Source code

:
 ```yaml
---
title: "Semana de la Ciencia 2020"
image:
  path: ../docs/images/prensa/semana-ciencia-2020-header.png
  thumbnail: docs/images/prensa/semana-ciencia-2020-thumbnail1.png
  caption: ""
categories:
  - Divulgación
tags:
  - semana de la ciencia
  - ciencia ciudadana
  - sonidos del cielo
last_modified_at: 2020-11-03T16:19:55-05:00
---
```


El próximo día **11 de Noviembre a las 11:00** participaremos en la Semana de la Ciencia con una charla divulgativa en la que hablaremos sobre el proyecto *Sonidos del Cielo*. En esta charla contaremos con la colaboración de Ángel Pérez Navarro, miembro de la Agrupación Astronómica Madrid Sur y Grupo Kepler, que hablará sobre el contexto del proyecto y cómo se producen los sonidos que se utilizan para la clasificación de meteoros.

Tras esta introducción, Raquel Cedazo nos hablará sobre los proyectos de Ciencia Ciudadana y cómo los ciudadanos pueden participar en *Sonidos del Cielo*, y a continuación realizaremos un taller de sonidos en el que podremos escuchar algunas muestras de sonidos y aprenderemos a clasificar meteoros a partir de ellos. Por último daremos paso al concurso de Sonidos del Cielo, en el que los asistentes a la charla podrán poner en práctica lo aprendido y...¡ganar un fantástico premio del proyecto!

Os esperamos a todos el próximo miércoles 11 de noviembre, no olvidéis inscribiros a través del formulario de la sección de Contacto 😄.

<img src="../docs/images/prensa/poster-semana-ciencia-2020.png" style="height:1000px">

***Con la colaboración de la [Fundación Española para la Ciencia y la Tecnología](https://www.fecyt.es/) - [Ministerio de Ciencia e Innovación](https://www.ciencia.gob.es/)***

--

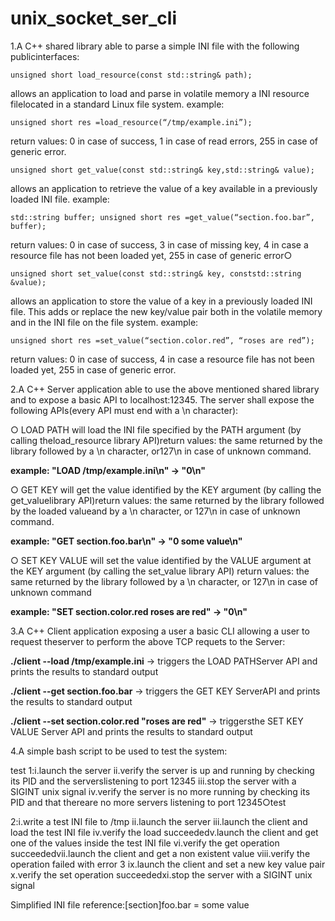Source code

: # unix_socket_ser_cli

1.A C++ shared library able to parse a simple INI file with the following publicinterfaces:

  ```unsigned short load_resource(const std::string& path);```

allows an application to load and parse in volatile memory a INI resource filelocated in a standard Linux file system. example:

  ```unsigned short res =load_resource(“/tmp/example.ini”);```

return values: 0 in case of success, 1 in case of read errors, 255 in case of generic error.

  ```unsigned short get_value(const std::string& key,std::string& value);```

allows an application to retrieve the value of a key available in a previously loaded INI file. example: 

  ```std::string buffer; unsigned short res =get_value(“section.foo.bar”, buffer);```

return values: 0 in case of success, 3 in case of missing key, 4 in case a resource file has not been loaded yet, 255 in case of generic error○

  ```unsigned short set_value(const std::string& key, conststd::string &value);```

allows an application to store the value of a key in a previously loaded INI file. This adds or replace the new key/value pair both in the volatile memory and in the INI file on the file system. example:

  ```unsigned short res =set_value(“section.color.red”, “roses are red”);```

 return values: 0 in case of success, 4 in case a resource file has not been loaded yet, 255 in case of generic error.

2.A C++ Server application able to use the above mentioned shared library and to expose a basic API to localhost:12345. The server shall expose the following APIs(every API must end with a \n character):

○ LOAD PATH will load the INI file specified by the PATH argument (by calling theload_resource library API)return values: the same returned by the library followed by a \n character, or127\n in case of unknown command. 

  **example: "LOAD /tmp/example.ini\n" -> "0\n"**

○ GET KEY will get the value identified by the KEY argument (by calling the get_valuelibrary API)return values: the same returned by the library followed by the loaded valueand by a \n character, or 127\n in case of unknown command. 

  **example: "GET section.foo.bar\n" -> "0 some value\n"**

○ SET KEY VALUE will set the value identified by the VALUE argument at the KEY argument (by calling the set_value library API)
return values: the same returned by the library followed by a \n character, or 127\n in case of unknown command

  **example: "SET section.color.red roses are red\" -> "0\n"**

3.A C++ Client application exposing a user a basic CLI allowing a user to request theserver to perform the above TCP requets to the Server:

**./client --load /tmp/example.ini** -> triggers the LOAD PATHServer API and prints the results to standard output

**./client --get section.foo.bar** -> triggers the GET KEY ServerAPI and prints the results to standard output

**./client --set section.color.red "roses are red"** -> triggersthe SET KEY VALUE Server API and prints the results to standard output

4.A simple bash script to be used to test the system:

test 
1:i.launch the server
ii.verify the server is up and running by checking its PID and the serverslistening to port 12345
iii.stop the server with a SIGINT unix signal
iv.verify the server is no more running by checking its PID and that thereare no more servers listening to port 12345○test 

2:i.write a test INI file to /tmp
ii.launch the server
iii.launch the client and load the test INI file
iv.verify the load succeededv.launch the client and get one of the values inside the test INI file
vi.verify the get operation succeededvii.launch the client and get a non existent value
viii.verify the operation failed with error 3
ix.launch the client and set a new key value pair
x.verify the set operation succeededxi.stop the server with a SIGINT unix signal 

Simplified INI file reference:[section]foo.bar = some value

→ Exercise aim
From the data above, output only the lines between the line containing "return values: 0 in case of success, 1" and the line containing "return values: 0 in case of success, 4", inclusive, exactly as written.

→ Reply to the task
return values: 0 in case of success, 1 in case of read errors, 255 in case of generic error.

  ```unsigned short get_value(const std::string& key,std::string& value);```

allows an application to retrieve the value of a key available in a previously loaded INI file. example: 

  ```std::string buffer; unsigned short res =get_value(“section.foo.bar”, buffer);```

return values: 0 in case of success, 3 in case of missing key, 4 in case a resource file has not been loaded yet, 255 in case of generic error○

  ```unsigned short set_value(const std::string& key, conststd::string &value);```

allows an application to store the value of a key in a previously loaded INI file. This adds or replace the new key/value pair both in the volatile memory and in the INI file on the file system. example:

  ```unsigned short res =set_value(“section.color.red”, “roses are red”);```

 return values: 0 in case of success, 4 in case a resource file has not been loaded yet, 255 in case of generic error.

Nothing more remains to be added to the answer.